Day 1 successfully completed. The PMO tracker is a real motivator. Was alone at home but was able to shrug off the craving. One day at a time.
Day 42 One day at a time and one urge at a time. All the best guys..hope that you All renew your confidence once again this weekend to give up this evil deed. Have a good day
Day 7/90, first week is almost down. I can not stress how much easier it is this time now that I have my pornblockers fully set up. Can't reach porn on my mac, my friend has the code for it. And the parental controls code I have set on my phone is somewhere deep in a drawer. I think I should hand that code to a friend also. I just have no way to easily reach porn now, which means I needn't worry about it. "Should I, shouldn't I?". Yesterday I had some urges, was home after a hard days work and I noticed my body wanting a fix. Instead of fighting the temptation the whole evening I just thought; "Well, there's no porn. So yeah". And done. I feel like I have a long, long way to go. I'm very glad I have the first week down. First step. No I feel my body wanting porn all the time. And how I "pornicate" women around me. I'll try to be mindfull of what's happening without the porn. Just observing myself. And I'll be very curious how this progresses
Having a tough day , family issues not sure what to do only thing comes in my mind is porn . Struggling very badly hope it passes
Had a relapse today. Tried hard but succumbed to it. Need to keep myself distracted. Restarting at Day 0.
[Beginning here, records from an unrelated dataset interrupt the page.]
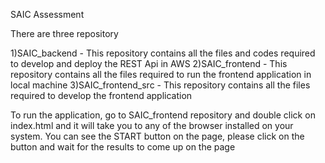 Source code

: SAIC Assessment

There are three repository 

1)SAIC_backend - This repository contains all the files and codes required to develop and deploy the REST Api in AWS 
2)SAIC_frontend - This repository contains all the files required to run the frontend application in local machine
3)SAIC_frontend_src - This repository contains all the files required to develop the frontend application

To run the application, go to SAIC_frontend repository and double click on index.html and it will take you to any of the browser installed on your system. 
You can see the START button on the page, please click on the button and wait for the results to come up on the page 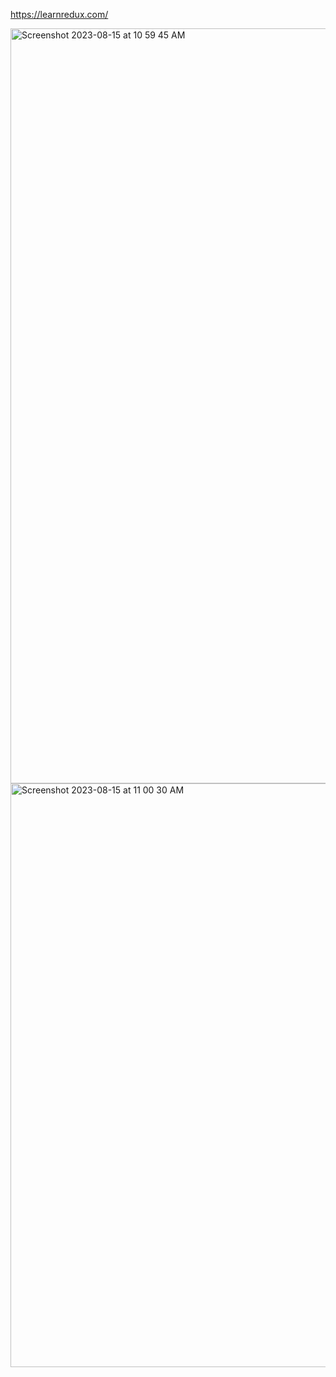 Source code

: https://learnredux.com/

<img width="1208" alt="Screenshot 2023-08-15 at 10 59 45 AM" src="https://github.com/rcbran/reduxstagram/assets/10733387/76fba14e-e8ef-45b4-b506-df30716f952a">

<img width="934" alt="Screenshot 2023-08-15 at 11 00 30 AM" src="https://github.com/rcbran/reduxstagram/assets/10733387/8134ea75-53ef-4a31-8af2-7288b1b16e43">
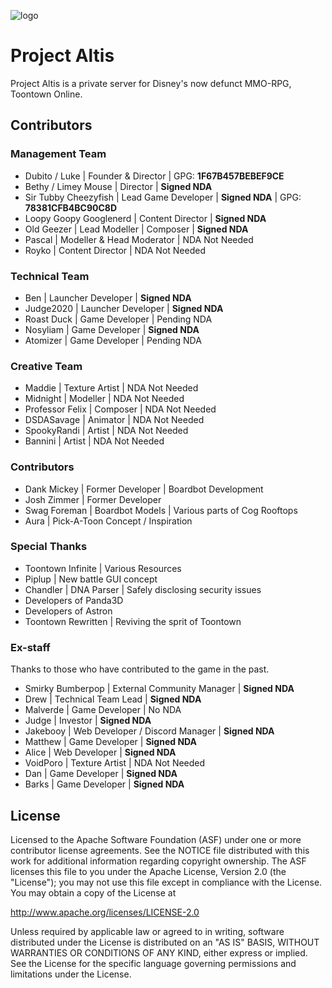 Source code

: ![logo](https://projectaltis.com/_assets/_img/logo.png)

# Project Altis
Project Altis is a private server for Disney's now defunct MMO-RPG, Toontown Online.

## Contributors

### Management Team
* Dubito / Luke | Founder & Director | GPG: **1F67B457BEBEF9CE**
* Bethy / Limey Mouse | Director | **Signed NDA**
* Sir Tubby Cheezyfish | Lead Game Developer | **Signed NDA** | GPG: **78381CFB4BC90C8D**
* Loopy Goopy Googlenerd | Content Director | **Signed NDA**
* Old Geezer | Lead Modeller | Composer | **Signed NDA**
* Pascal | Modeller & Head Moderator | NDA Not Needed
* Royko | Content Director | NDA Not Needed

### Technical Team
* Ben | Launcher Developer | **Signed NDA**
* Judge2020 | Launcher Developer | **Signed NDA**
* Roast Duck | Game Developer | Pending NDA
* Nosyliam | Game Developer | **Signed NDA**
* Atomizer | Game Developer | Pending NDA

### Creative Team
* Maddie | Texture Artist | NDA Not Needed
* Midnight | Modeller | NDA Not Needed
* Professor Felix | Composer | NDA Not Needed
* DSDASavage | Animator | NDA Not Needed
* SpookyRandi | Artist | NDA Not Needed
* Bannini | Artist | NDA Not Needed

### Contributors
* Dank Mickey | Former Developer | Boardbot Development
* Josh Zimmer | Former Developer
* Swag Foreman | Boardbot Models | Various parts of Cog Rooftops
* Aura | Pick-A-Toon Concept / Inspiration

### Special Thanks
* Toontown Infinite | Various Resources
* Piplup | New battle GUI concept
* Chandler | DNA Parser | Safely disclosing security issues
* Developers of Panda3D
* Developers of Astron
* Toontown Rewritten | Reviving the sprit of Toontown

### Ex-staff
Thanks to those who have contributed to the game in the past.
* Smirky Bumberpop | External Community Manager | **Signed NDA**
* Drew | Technical Team Lead | **Signed NDA**
* Malverde | Game Developer | No NDA
* Judge | Investor | **Signed NDA**
* Jakebooy | Web Developer / Discord Manager | **Signed NDA**
* Matthew | Game Developer | **Signed NDA**
* Alice | Web Developer | **Signed NDA**
* VoidPoro | Texture Artist | NDA Not Needed
* Dan | Game Developer | **Signed NDA**
* Barks | Game Developer | **Signed NDA**




## License
Licensed to the Apache Software Foundation (ASF) under one or more contributor license agreements. See the NOTICE file distributed with this work for additional information regarding copyright ownership. The ASF licenses this file to you under the Apache License, Version 2.0 (the "License"); you may not use this file except in compliance with the License. You may obtain a copy of the License at

http://www.apache.org/licenses/LICENSE-2.0

Unless required by applicable law or agreed to in writing, software distributed under the License is distributed on an "AS IS" BASIS, WITHOUT WARRANTIES OR CONDITIONS OF ANY KIND, either express or implied. See the License for the specific language governing permissions and limitations under the License.
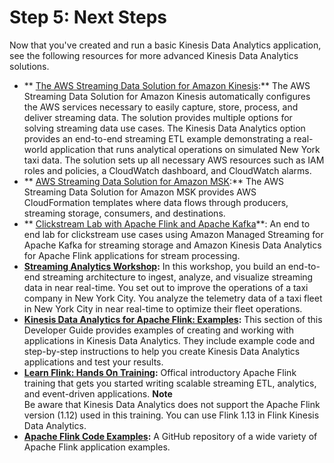 # Step 5: Next Steps<a name="earlier-gs-1_11-next-steps"></a>

Now that you've created and run a basic Kinesis Data Analytics application, see the following resources for more advanced Kinesis Data Analytics solutions\.
+ ** [ The AWS Streaming Data Solution for Amazon Kinesis](https://aws.amazon.com/solutions/implementations/aws-streaming-data-solution-for-amazon-kinesis/):** The AWS Streaming Data Solution for Amazon Kinesis automatically configures the AWS services necessary to easily capture, store, process, and deliver streaming data\. The solution provides multiple options for solving streaming data use cases\. The Kinesis Data Analytics option provides an end\-to\-end streaming ETL example demonstrating a real\-world application that runs analytical operations on simulated New York taxi data\. The solution sets up all necessary AWS resources such as IAM roles and policies, a CloudWatch dashboard, and CloudWatch alarms\.
+ ** [AWS Streaming Data Solution for Amazon MSK](https://aws.amazon.com/solutions/implementations/aws-streaming-data-solution-for-amazon-msk/):** The AWS Streaming Data Solution for Amazon MSK provides AWS CloudFormation templates where data flows through producers, streaming storage, consumers, and destinations\. 
+ ** [ Clickstream Lab with Apache Flink and Apache Kafka](https://amazonmsk-labs.workshop.aws/en/mskkdaflinklab.html)**: An end to end lab for clickstream use cases using Amazon Managed Streaming for Apache Kafka for streaming storage and Amazon Kinesis Data Analytics for Apache Flink applications for stream processing\.
+ **[Streaming Analytics Workshop](https://streaming-analytics.workshop.aws):** In this workshop, you build an end\-to\-end streaming architecture to ingest, analyze, and visualize streaming data in near real\-time\. You set out to improve the operations of a taxi company in New York City\. You analyze the telemetry data of a taxi fleet in New York City in near real\-time to optimize their fleet operations\.
+ **[Kinesis Data Analytics for Apache Flink: Examples](examples.md):** This section of this Developer Guide provides examples of creating and working with applications in Kinesis Data Analytics\. They include example code and step\-by\-step instructions to help you create Kinesis Data Analytics applications and test your results\.
+ **[Learn Flink: Hands On Training](https://ci.apache.org/projects/flink/flink-docs-master/learn-flink/):** Offical introductory Apache Flink training that gets you started writing scalable streaming ETL, analytics, and event\-driven applications\.
**Note**  
Be aware that Kinesis Data Analytics does not support the Apache Flink version \(1\.12\) used in this training\. You can use Flink 1\.13 in Flink Kinesis Data Analytics\.
+ **[Apache Flink Code Examples](https://github.com/apache/flink/tree/master/flink-examples/flink-examples-streaming/src/main/java/org/apache/flink/streaming/examples):** A GitHub repository of a wide variety of Apache Flink application examples\.  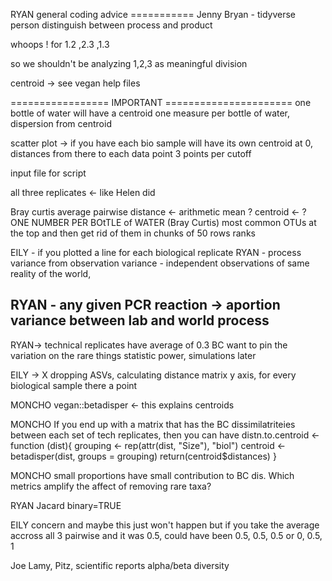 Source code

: RYAN general coding advice ===========
Jenny Bryan - tidyverse person
distinguish between process and product

whoops !
for 1.2 ,2.3 ,1.3

so we shouldn't be analyzing 1,2,3 as meaningful division

centroid -> see vegan help files

================= IMPORTANT ======================
one bottle of water will have a centroid
one measure per bottle of water, dispersion from centroid

scatter plot -> if you have each bio sample will have its own centroid at 0, distances from there to each data point
3 points per cutoff

input file for script

all three replicates <- like Helen did

Bray curtis
average pairwise distance <- arithmetic mean ?
centroid <- ?
ONE NUMBER PER BOtTLE of WATER (Bray Curtis)
most common OTUs at the top and then get rid of them in chunks of 50 rows
ranks

EILY - if you plotted a line for each biological replicate
RYAN - process variance from observation variance - independent observations
of same reality of the world,

RYAN - any given PCR reaction -> aportion variance between lab and world process
 -

RYAN-> technical replicates have average of 0.3 BC
want to pin the variation on the rare things
statistic power, simulations later

EILY -> X dropping ASVs, calculating distance matrix
y axis, for every biological sample there a point

MONCHO
vegan::betadisper <- this explains centroids

MONCHO
If you end up with a matrix that has the BC dissimilatriteies between each set of tech replicates, then you can have
distn.to.centroid <- function (dist){
grouping <- rep(attr(dist, "Size"), "biol")
centroid <- betadisper(dist, groups = grouping)
return(centroid$distances)
}

MONCHO
small proportions have small contribution to BC dis. Which metrics amplify the affect of removing
rare taxa?

RYAN
Jacard binary=TRUE

EILY concern
and maybe this just won't happen but if you take the average accross all 3 pairwise
and it was 0.5, could have been 0.5, 0.5, 0.5 or 0, 0.5, 1

Joe
Lamy, Pitz, scientific reports alpha/beta diversity
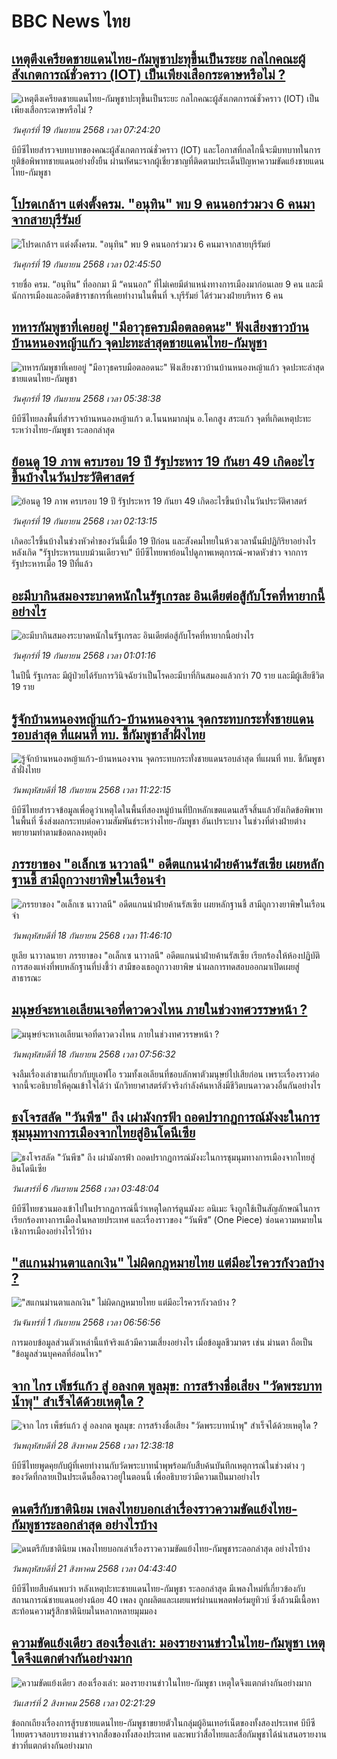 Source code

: # BBC News ไทย## [เหตุตึงเครียดชายแดนไทย-กัมพูชาปะทุขึ้นเป็นระยะ กลไกคณะผู้สังเกตการณ์ชั่วคราว (IOT) เป็นเพียงเสือกระดาษหรือไม่ ?](https://www.bbc.com/thai/articles/c62lgpgz8e6o?at_medium=RSS&at_campaign=rss?at_campaign=githubrss)![เหตุตึงเครียดชายแดนไทย-กัมพูชาปะทุขึ้นเป็นระยะ กลไกคณะผู้สังเกตการณ์ชั่วคราว (IOT) เป็นเพียงเสือกระดาษหรือไม่ ?](https://ichef.bbci.co.uk/ace/ws/240/cpsprodpb/fedd/live/1ddebc00-93b7-11f0-84c8-99de564f0440.jpg)_วันศุกร์ที่ 19 กันยายน 2568 เวลา 07:24:20_บีบีซีไทยสำรวจบทบาทของคณะผู้สังเกตการณ์ชั่วคราว (IOT) และโอกาสที่กลไกนี้จะมีบทบาทในการยุติข้อพิพาทชายแดนอย่างยั่งยืน ผ่านทัศนะจากผู้เชี่ยวชาญที่ติดตามประเด็นปัญหาความขัดแย้งชายแดนไทย-กัมพูชา## [โปรดเกล้าฯ แต่งตั้งครม. "อนุทิน" พบ 9 คนนอกร่วมวง 6 คนมาจากสายบุรีรัมย์](https://www.bbc.com/thai/articles/ce86mk27vjdo?at_medium=RSS&at_campaign=rss?at_campaign=githubrss)![โปรดเกล้าฯ แต่งตั้งครม. "อนุทิน" พบ 9 คนนอกร่วมวง 6 คนมาจากสายบุรีรัมย์](https://ichef.bbci.co.uk/ace/ws/240/cpsprodpb/3dd2/live/b4ac3e80-94f9-11f0-b23e-499dc24263e8.jpg)_วันศุกร์ที่ 19 กันยายน 2568 เวลา 02:45:50_รายชื่อ ครม. “อนุทิน” ที่ออกมา มี “คนนอก” ที่ไม่เคยมีตำแหน่งทางการเมืองมาก่อนเลย 9 คน และมีนักการเมืองและอดีตข้าราชการที่เคยทำงานในพื้นที่ จ.บุรีรัมย์ ได้ร่วมวงฝ่ายบริหาร 6 คน## [ทหารกัมพูชาที่เคยอยู่ "มีอาวุธครบมือตลอดนะ" ฟังเสียงชาวบ้านบ้านหนองหญ้าแก้ว จุดปะทะล่าสุดชายแดนไทย-กัมพูชา](https://www.bbc.com/thai/articles/c62ldp88l84o?at_medium=RSS&at_campaign=rss?at_campaign=githubrss)![ทหารกัมพูชาที่เคยอยู่ "มีอาวุธครบมือตลอดนะ" ฟังเสียงชาวบ้านบ้านหนองหญ้าแก้ว จุดปะทะล่าสุดชายแดนไทย-กัมพูชา](https://ichef.bbci.co.uk/ace/ws/240/cpsprodpb/d683/live/27625750-951a-11f0-b391-6936825093bd.jpg)_วันศุกร์ที่ 19 กันยายน 2568 เวลา 05:38:38_บีบีซีไทยลงพื้นที่สำรวจบ้านหนองหญ้าแก้ว ต.โนนหมากมุ่น อ.โคกสูง สระแก้ว จุดที่เกิดเหตุปะทะระหว่างไทย-กัมพูชา ระลอกล่าสุด## [ย้อนดู 19 ภาพ ครบรอบ 19 ปี รัฐประหาร 19 กันยา 49 เกิดอะไรขึ้นบ้างในวันประวัติศาสตร์](https://www.bbc.com/thai/articles/c9309wezn7xo?at_medium=RSS&at_campaign=rss?at_campaign=githubrss)![ย้อนดู 19 ภาพ ครบรอบ 19 ปี รัฐประหาร 19 กันยา 49 เกิดอะไรขึ้นบ้างในวันประวัติศาสตร์](https://ichef.bbci.co.uk/ace/ws/240/cpsprodpb/6443/live/ee4fe820-9464-11f0-ac86-19361839f74f.jpg)_วันศุกร์ที่ 19 กันยายน 2568 เวลา 02:13:15_เกิดอะไรขึ้นบ้างในช่วงหัวค่ำของวันนี้เมื่อ 19 ปีก่อน และสังคมไทยในห้วงเวลานั้นมีปฏิกิริยาอย่างไรหลังเกิด "รัฐประหารแบบม้วนเดียวจบ" บีบีซีไทยพาย้อนไปดูภาพเหตุการณ์-พาดหัวข่าว จากการรัฐประหารเมื่อ 19 ปีที่แล้ว## [อะมีบากินสมองระบาดหนักในรัฐเกรละ อินเดียต่อสู้กับโรคที่หายากนี้อย่างไร](https://www.bbc.com/thai/articles/ced5g45zz30o?at_medium=RSS&at_campaign=rss?at_campaign=githubrss)![อะมีบากินสมองระบาดหนักในรัฐเกรละ อินเดียต่อสู้กับโรคที่หายากนี้อย่างไร](https://ichef.bbci.co.uk/ace/ws/240/cpsprodpb/8ebc/live/55e37030-92b5-11f0-9cf6-cbf3e73ce2b9.jpg)_วันศุกร์ที่ 19 กันยายน 2568 เวลา 01:01:16_ในปีนี้ รัฐเกรละ มีผู้ป่วยได้รับการวินิจฉัยว่าเป็นโรคอะมีบาที่กินสมองแล้วกว่า 70 ราย และมีผู้เสียชีวิต 19 ราย## [รู้จักบ้านหนองหญ้าแก้ว-บ้านหนองจาน จุดกระทบกระทั่งชายแดนรอบล่าสุด ที่แผนที่ ทบ. ชี้กัมพูชาล้ำฝั่งไทย](https://www.bbc.com/thai/articles/cvg98m836l5o?at_medium=RSS&at_campaign=rss?at_campaign=githubrss)![รู้จักบ้านหนองหญ้าแก้ว-บ้านหนองจาน จุดกระทบกระทั่งชายแดนรอบล่าสุด ที่แผนที่ ทบ. ชี้กัมพูชาล้ำฝั่งไทย](https://ichef.bbci.co.uk/ace/ws/240/cpsprodpb/7870/live/0f11f080-946f-11f0-b391-6936825093bd.jpg)_วันพฤหัสบดีที่ 18 กันยายน 2568 เวลา 11:22:15_บีบีซีไทยสำรวจข้อมูลเพื่อดูว่าเหตุใดในพื้นที่สองหมู่บ้านที่ปักหลักเขตแดนเสร็จสิ้นแล้วยังเกิดข้อพิพาทในพื้นที่ ซึ่งส่งผลกระทบต่อความสัมพันธ์ระหว่างไทย-กัมพูชา อันเปราะบาง ในช่วงที่ต่างฝ่ายต่างพยายามทำตามข้อตกลงหยุดยิง## [ภรรยาของ "อเล็กเซ นาวาลนี" อดีตแกนนำฝ่ายค้านรัสเซีย เผยหลักฐานชี้ สามีถูกวางยาพิษในเรือนจำ](https://www.bbc.com/thai/articles/ce84zj1xxxdo?at_medium=RSS&at_campaign=rss?at_campaign=githubrss)![ภรรยาของ "อเล็กเซ นาวาลนี" อดีตแกนนำฝ่ายค้านรัสเซีย เผยหลักฐานชี้ สามีถูกวางยาพิษในเรือนจำ](https://ichef.bbci.co.uk/ace/ws/240/cpsprodpb/ef8e/live/60e75040-93d3-11f0-9cf6-cbf3e73ce2b9.jpg)_วันพฤหัสบดีที่ 18 กันยายน 2568 เวลา 11:46:10_ยูเลีย นาวาลนายา ภรรยาของ "อเล็กเซ นาวาลนี" อดีตแกนนำฝ่ายค้านรัสเซีย เรียกร้องให้ห้องปฏิบัติการสองแห่งที่พบหลักฐานที่บ่งชี้ว่า สามีของเธอถูกวางยาพิษ นำผลการทดสอบออกมาเปิดเผยสู่สาธารณะ## [มนุษย์จะหาเอเลียนเจอที่ดาวดวงไหน ภายในช่วงทศวรรษหน้า ?](https://www.bbc.com/thai/articles/c78n4kkdkzgo?at_medium=RSS&at_campaign=rss?at_campaign=githubrss)![มนุษย์จะหาเอเลียนเจอที่ดาวดวงไหน ภายในช่วงทศวรรษหน้า ?](https://ichef.bbci.co.uk/ace/ws/240/cpsprodpb/7c92/live/f3e15770-9463-11f0-84c8-99de564f0440.png)_วันพฤหัสบดีที่ 18 กันยายน 2568 เวลา 07:56:32_จงลืมเรื่องเล่าขานเกี่ยวกับยูเอฟโอ รวมทั้งเอเลียนที่ชอบลักพาตัวมนุษย์ไปเสียก่อน เพราะเรื่องราวต่อจากนี้จะอธิบายให้คุณเข้าใจได้ว่า นักวิทยาศาสตร์ตัวจริงกำลังค้นหาสิ่งมีชีวิตบนดาวดวงอื่นกันอย่างไร## [ธงโจรสลัด "วันพีซ" ถึง เผ่ามังกรฟ้า ถอดปรากฏการณ์มังงะในการชุมนุมทางการเมืองจากไทยสู่อินโดนีเซีย](https://www.bbc.com/thai/articles/cm2123j7vlyo?at_medium=RSS&at_campaign=rss?at_campaign=githubrss)![ธงโจรสลัด "วันพีซ" ถึง เผ่ามังกรฟ้า ถอดปรากฏการณ์มังงะในการชุมนุมทางการเมืองจากไทยสู่อินโดนีเซีย](https://ichef.bbci.co.uk/ace/ws/240/cpsprodpb/5ae3/live/e67034c0-87bc-11f0-84c8-99de564f0440.jpg)_วันเสาร์ที่ 6 กันยายน 2568 เวลา 03:48:04_บีบีซีไทยชวนมองเข้าไปในปรากฏการณ์นี้ว่าเหตุใดการ์ตูนมังงะ อนิเมะ จึงถูกใช้เป็นสัญลักษณ์ในการเรียกร้องทางการเมืองในหลายประเทศ และเรื่องราวของ “วันพีซ” (One Piece)  ซ่อนความหมายในเชิงการเมืองอย่างไรไว้บ้าง## ["สแกนม่านตาแลกเงิน" ไม่ผิดกฎหมายไทย แต่มีอะไรควรกังวลบ้าง ?](https://www.bbc.com/thai/articles/ce83x2zgz4eo?at_medium=RSS&at_campaign=rss?at_campaign=githubrss)!["สแกนม่านตาแลกเงิน" ไม่ผิดกฎหมายไทย แต่มีอะไรควรกังวลบ้าง ?](https://ichef.bbci.co.uk/ace/ws/240/cpsprodpb/2eac/live/cfc707c0-84c0-11f0-9cf6-cbf3e73ce2b9.jpg)_วันจันทร์ที่ 1 กันยายน 2568 เวลา 06:56:56_การมอบข้อมูลส่วนตัวเหล่านี้แท้จริงแล้วมีความเสี่ยงอย่างไร เมื่อข้อมูลชีวมาตร เช่น ม่านตา ถือเป็น "ข้อมูลส่วนบุคคลที่อ่อนไหว"## [จาก ไกร เพ็ชร์แก้ว สู่ อลงกต พูลมุข: การสร้างชื่อเสียง "วัดพระบาทน้ำพุ" สำเร็จได้ด้วยเหตุใด ?](https://www.bbc.com/thai/articles/c4gzdernd12o?at_medium=RSS&at_campaign=rss?at_campaign=githubrss)![จาก ไกร เพ็ชร์แก้ว สู่ อลงกต พูลมุข: การสร้างชื่อเสียง "วัดพระบาทน้ำพุ" สำเร็จได้ด้วยเหตุใด ?](https://ichef.bbci.co.uk/ace/ws/240/cpsprodpb/e89a/live/83f8ff60-8402-11f0-bd2b-c9a8fb561af5.jpg)_วันพฤหัสบดีที่ 28 สิงหาคม 2568 เวลา 12:38:18_บีบีซีไทยพูดคุยกับผู้ที่เคยทำงานกับวัดพระบาทน้ำพุพร้อมกับสืบค้นบันทึกเหตุการณ์ในช่วงต่าง ๆ ของวัดที่กลายเป็นประเด็นอื้อฉาวอยู่ในตอนนี้ เพื่ออธิบายว่ามีความเป็นมาอย่างไร## [ดนตรีกับชาตินิยม เพลงไทยบอกเล่าเรื่องราวความขัดแย้งไทย-กัมพูชาระลอกล่าสุด อย่างไรบ้าง](https://www.bbc.com/thai/articles/cly49z8re47o?at_medium=RSS&at_campaign=rss?at_campaign=githubrss)![ดนตรีกับชาตินิยม เพลงไทยบอกเล่าเรื่องราวความขัดแย้งไทย-กัมพูชาระลอกล่าสุด อย่างไรบ้าง](https://ichef.bbci.co.uk/ace/ws/240/cpsprodpb/bc24/live/67fb5b30-7dc9-11f0-83cc-c5da98c419b8.jpg)_วันพฤหัสบดีที่ 21 สิงหาคม 2568 เวลา 04:43:40_บีบีซีไทยสืบค้นพบว่า หลังเหตุปะทะชายแดนไทย-กัมพูชา ระลอกล่าสุด มีเพลงใหม่ที่เกี่ยวข้องกับสถานการณ์ชายแดนอย่างน้อย 40 เพลง ถูกผลิตและเผยแพร่ผ่านแพลตฟอร์มยูทิวบ์ ซึ่งล้วนมีเนื้อหาสะท้อนความรู้สึกชาตินิยมในหลากหลายมุมมอง## [ความขัดแย้งเดียว สองเรื่องเล่า: มองรายงานข่าวในไทย-กัมพูชา เหตุใดจึงแตกต่างกันอย่างมาก](https://www.bbc.com/thai/articles/ckgj9nj8q2yo?at_medium=RSS&at_campaign=rss?at_campaign=githubrss)![ความขัดแย้งเดียว สองเรื่องเล่า: มองรายงานข่าวในไทย-กัมพูชา เหตุใดจึงแตกต่างกันอย่างมาก](https://ichef.bbci.co.uk/ace/ws/240/cpsprodpb/c720/live/35ac2d10-6f48-11f0-af20-030418be2ca5.jpg)_วันเสาร์ที่ 2 สิงหาคม 2568 เวลา 02:21:29_ข้อถกเถียงเรื่องการสู้รบชายแดนไทย-กัมพูชาขยายตัวในกลุ่มผู้อินเทอร์เน็ตของทั้งสองประเทศ บีบีซีไทยตรวจสอบรายงานข่าวจากสื่อของทั้งสองประเทศ และพบว่าสื่อไทยและสื่อกัมพูชาได้นำเสนอรายงานข่าวที่แตกต่างกันอย่างมาก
Had a couple of falls. Back to 0. I am resensitizing. That's a good sign. Could be my diet too. It has drastically changed over the last couple of months. Whatever it is, I am headed in the right direction. I forgave my brother on the deepest level yet earlier today. My family sure treated me wrong. I was able to forgive my brother for his past trespasses against me. My mom still treats me terribly in a very passive aggressive way. I still need to be careful around her amd my other family members. I find the passive aggressive abuse just as bad if not worse than the outright. For instance. The other day. Talking with my mom. She said at the end that I should come down golfing one day. It was not a warm invite. It was not harshly giving me crap either. But I felt terrible for not making it out to the campground to golf with them this summer. It was a passive aggressive shaming tactic. My mother is a master of that. It is a form of manipulation. Make me feel bad to get me to comply. What a horrible thing to do. I do need to forgive her though. I do not know how. She has made me feel very small to get me to be obedient through my whole life. How do I forgive someone who has caused me that much pain?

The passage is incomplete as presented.